FDA Grants Orphan Drug Status to Spinogenix's SPG601 for Fragile X Syndrome

Spinogenix, Inc., a biopharmaceutical company at the clinical stage, announced the U.S. Food and Drug Administration (FDA) has granted Orphan Drug Designation (ODD) to its drug candidate SPG601, intended for the treatment of Fragile X Syndrome (FXS). This designation highlights the significant need for new treatments for FXS, a condition currently lacking FDA-approved therapies.

Craig Erickson, M.D., Chief Medical Advisor at Spinogenix, emphasized the importance of this designation. He noted that individuals with FXS endure significant challenges, with no existing FDA-approved treatments. Spinogenix’s focus on FXS stems from the potential of SPG601 to address synaptic dysfunctions by modulating specific potassium channels, known as BK channels. This therapeutic approach aims to ameliorate core symptoms of FXS and substantially enhance the quality of life for affected individuals.

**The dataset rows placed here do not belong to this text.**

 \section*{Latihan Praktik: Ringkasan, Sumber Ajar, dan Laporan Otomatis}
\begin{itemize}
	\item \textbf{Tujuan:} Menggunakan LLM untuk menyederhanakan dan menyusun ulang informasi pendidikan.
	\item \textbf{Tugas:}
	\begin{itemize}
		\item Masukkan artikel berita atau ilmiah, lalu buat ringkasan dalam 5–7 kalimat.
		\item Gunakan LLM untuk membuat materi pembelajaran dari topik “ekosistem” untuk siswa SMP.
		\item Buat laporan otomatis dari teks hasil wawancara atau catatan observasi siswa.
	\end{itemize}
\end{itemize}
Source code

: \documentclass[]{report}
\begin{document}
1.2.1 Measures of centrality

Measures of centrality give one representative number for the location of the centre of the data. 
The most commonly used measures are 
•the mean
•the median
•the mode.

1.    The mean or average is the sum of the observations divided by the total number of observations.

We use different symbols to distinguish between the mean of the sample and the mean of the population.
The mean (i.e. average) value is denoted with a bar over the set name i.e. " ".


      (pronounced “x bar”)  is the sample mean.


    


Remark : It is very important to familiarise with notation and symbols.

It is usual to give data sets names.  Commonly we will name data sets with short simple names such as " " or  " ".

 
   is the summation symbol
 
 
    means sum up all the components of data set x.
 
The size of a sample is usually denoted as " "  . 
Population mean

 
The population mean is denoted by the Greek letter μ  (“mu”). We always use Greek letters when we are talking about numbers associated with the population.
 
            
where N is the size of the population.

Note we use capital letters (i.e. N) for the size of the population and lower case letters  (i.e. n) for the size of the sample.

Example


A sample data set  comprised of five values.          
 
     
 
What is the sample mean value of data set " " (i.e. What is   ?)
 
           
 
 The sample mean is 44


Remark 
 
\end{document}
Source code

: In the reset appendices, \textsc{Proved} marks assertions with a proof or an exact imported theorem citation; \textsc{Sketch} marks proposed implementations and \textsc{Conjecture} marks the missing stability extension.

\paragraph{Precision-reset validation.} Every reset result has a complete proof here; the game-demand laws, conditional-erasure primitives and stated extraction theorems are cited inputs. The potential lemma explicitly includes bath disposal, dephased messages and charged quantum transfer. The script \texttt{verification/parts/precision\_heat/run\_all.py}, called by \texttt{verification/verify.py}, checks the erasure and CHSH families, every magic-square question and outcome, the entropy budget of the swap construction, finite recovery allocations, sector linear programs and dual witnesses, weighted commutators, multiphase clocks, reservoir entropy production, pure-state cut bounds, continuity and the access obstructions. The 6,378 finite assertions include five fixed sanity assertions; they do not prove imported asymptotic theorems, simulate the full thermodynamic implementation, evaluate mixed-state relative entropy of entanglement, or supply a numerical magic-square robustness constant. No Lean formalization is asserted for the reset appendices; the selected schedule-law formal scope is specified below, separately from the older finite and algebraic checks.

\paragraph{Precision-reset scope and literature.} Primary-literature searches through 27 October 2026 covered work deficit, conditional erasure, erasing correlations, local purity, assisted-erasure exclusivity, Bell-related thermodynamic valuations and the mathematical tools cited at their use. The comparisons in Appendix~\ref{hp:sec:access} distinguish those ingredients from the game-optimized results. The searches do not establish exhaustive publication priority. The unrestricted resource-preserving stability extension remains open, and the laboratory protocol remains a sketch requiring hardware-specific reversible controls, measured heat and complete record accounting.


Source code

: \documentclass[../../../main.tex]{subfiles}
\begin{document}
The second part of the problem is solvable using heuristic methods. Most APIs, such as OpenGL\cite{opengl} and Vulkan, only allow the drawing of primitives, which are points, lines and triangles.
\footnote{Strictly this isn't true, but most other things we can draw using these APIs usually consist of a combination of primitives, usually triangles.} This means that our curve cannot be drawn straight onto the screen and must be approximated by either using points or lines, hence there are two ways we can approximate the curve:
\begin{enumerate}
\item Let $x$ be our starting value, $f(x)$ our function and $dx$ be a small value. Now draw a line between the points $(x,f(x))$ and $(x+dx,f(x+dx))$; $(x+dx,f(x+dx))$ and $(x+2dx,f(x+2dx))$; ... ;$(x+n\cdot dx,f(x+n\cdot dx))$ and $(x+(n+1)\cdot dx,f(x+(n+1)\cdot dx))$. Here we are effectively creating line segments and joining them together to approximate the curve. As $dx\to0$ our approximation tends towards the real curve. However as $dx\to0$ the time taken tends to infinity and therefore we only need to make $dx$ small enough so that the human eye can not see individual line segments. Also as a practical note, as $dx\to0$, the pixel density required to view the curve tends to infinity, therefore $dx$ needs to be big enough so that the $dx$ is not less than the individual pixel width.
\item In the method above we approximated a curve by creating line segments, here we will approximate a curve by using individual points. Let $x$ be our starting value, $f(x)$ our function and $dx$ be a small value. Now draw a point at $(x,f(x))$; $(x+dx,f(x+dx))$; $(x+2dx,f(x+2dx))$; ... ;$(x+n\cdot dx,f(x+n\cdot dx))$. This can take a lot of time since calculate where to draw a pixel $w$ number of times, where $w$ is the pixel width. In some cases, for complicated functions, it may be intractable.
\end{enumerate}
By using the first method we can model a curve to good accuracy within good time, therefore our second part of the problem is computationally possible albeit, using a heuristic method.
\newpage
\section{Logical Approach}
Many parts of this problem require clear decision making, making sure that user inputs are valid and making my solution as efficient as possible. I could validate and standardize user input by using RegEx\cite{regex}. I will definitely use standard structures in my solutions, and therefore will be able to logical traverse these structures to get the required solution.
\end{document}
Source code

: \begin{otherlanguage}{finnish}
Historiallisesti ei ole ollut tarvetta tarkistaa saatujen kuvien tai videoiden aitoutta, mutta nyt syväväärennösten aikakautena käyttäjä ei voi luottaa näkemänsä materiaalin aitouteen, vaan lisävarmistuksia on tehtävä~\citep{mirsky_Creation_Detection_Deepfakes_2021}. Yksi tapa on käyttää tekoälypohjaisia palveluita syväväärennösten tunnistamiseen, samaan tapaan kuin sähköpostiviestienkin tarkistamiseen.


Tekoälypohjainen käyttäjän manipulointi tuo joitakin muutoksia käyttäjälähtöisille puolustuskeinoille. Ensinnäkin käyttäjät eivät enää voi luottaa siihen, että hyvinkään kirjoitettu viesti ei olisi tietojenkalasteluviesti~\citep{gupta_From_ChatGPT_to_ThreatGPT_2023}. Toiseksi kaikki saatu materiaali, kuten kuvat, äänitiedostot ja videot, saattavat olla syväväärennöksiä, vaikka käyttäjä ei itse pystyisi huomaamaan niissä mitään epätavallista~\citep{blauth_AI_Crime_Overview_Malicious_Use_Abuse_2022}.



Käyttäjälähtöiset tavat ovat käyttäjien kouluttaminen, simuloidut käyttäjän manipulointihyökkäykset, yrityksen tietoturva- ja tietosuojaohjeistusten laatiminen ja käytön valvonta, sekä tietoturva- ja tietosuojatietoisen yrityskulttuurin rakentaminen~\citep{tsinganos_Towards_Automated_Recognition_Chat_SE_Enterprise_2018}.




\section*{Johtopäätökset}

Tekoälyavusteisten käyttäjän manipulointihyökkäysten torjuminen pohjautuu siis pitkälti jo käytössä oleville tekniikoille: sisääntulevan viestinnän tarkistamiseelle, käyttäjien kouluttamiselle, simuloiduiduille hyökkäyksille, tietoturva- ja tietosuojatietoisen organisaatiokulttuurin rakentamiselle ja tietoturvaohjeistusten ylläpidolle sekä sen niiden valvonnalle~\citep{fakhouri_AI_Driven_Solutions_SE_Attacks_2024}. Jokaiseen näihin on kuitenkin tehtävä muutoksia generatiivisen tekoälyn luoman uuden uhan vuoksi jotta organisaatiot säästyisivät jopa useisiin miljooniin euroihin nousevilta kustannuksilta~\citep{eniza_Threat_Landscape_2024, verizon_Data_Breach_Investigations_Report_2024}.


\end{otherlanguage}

Fragile X Syndrome is recognized as the most common inherited form of intellectual disability and a leading cause of autism, linked to the silencing of the Fmr1 gene. The condition affects approximately 1 in 4,000 to 5,000 men and 1 in 6,000 to 8,000 women worldwide. Patients with FXS experience a range of debilitating symptoms such as severe anxiety, social withdrawal, hyperactivity, attention deficit, sensory hypersensitivity, aggression, and developmental seizures. Many of these symptoms have been associated with impaired activity of BK channels. SPG601 is a novel small molecule designed to activate BK channels, thereby restoring synaptic function.

Stella Sarraf, Ph.D., Spinogenix’s Chief Executive Officer, expressed enthusiasm regarding the ODD for SPG601. She highlighted the increasing recognition that synapse loss and dysfunction play crucial roles in a variety of diseases. According to Sarraf, there is a pressing need for therapeutic options that target synaptic level dysfunctions to address the wide array of symptoms experienced by individuals with FXS. She conveyed excitement over receiving this designation and the company's commitment to advancing small molecule therapies through clinical trials.

The FDA grants Orphan Drug Designation to investigational treatments targeting rare diseases affecting fewer than 200,000 people in the U.S. This designation provides developers with various benefits, including support in the drug development process, tax credits for clinical trial costs, exemptions from certain FDA fees, and seven years of post-approval marketing exclusivity.

Spinogenix is focused on developing groundbreaking therapeutics for conditions involving synapse loss or dysfunction. Their lead candidate is a synaptic regenerative therapy aimed at reversing synapse loss and enhancing cognitive and motor functions in neurodegenerative and neuropsychiatric disorders like ALS, Alzheimer’s disease, and schizophrenia. Additionally, the company is advancing a synaptic function therapeutic aimed at improving behavior in Fragile X Syndrome.